Data Contracts Terraform/Kubernetes

I know, I just wrote a rant about using Kubernetes and now yet another technical article about it?

Reality is it's several years now I'm using Kubernetes to run production workloads at a scale. I'm also a strong sustainer of SOLID principles and everything as code.

With this article I'm going to share a pattern I come up with, that I've named "Data Contracts Terraform/Kubernetes". We successfully introduced this pattern and it makes the life easier for Platform Engineers and internal customers of such platform.

#What am I trying to solve?

In general, I'm trying to keep the responsibility for holding information as source of truth on a single place (inspired by SOLID principles), and using proper API or contracts to let these information be consumed.

But what information are we talking about? Let's go with some real-life use-cases.
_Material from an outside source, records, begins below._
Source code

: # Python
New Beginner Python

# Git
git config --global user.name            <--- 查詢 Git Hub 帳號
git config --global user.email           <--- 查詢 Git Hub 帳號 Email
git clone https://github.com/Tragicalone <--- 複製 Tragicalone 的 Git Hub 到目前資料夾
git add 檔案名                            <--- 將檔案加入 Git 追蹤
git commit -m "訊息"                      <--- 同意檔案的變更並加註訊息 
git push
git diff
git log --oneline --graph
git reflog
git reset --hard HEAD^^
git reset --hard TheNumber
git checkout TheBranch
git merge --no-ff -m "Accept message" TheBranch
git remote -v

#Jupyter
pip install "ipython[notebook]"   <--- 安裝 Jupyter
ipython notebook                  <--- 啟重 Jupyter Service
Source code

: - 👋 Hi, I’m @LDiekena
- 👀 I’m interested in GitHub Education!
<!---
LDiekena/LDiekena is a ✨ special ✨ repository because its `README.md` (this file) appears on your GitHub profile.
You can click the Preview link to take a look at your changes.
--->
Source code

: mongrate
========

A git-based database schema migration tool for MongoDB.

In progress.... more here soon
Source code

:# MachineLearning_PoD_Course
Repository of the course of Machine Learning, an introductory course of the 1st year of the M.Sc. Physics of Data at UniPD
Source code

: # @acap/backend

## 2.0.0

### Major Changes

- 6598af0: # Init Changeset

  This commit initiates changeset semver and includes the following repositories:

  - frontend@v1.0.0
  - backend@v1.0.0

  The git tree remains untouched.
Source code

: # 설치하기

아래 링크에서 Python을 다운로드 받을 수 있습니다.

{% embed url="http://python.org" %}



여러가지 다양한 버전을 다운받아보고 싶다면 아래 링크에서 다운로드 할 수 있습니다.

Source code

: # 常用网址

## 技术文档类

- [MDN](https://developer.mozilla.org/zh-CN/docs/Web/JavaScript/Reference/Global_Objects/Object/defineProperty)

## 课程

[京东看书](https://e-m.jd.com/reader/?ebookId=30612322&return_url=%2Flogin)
#Assumption in this scenario

We run Terraform (or better Terragrunt) to provision our infrastructure up until we have a provisioned Kubernetes control plane and one or more node group/pools to deploy our workloads
The workloads in Kubernetes from this moment on are deployed via GitOps pattern, for example with FluxCD or ArgoCD.
We use HELM to provision the Kubernetes components.

#Use-Case: Identities for K8S workloads

When - in Kubernetes - you need to run an application that in some way requires interaction with cloud resources you need to enable the service accounts behind the workload to assume a role in the cloud provider and get temporary tokens. It's at high level the way AWS IRSA (IAM Role for Service Account) and Pod Identity, or Azure Workload Identity work.

To enable the Service Account you have to pair the service account namespace and name to a proper dedicated role with the only required privileges, and as well provision an hosted zone to manage. All these resources are provisioned in Terraform, but within the realm of K8S there is no knowledge of those.

A practical example is ExternalDNS. This K8s component need to perform changes on the Hosted Zone (route53, Azure DNS Zone, ...). In order to deploy a working configuration we need to pass some information in the HELM release, such as, for example in Azure, the annotation azure.workload.identity/client-id that you preconfigured with a managed identity in Terraform, the ResourceGroup, SubscriptionID, etc..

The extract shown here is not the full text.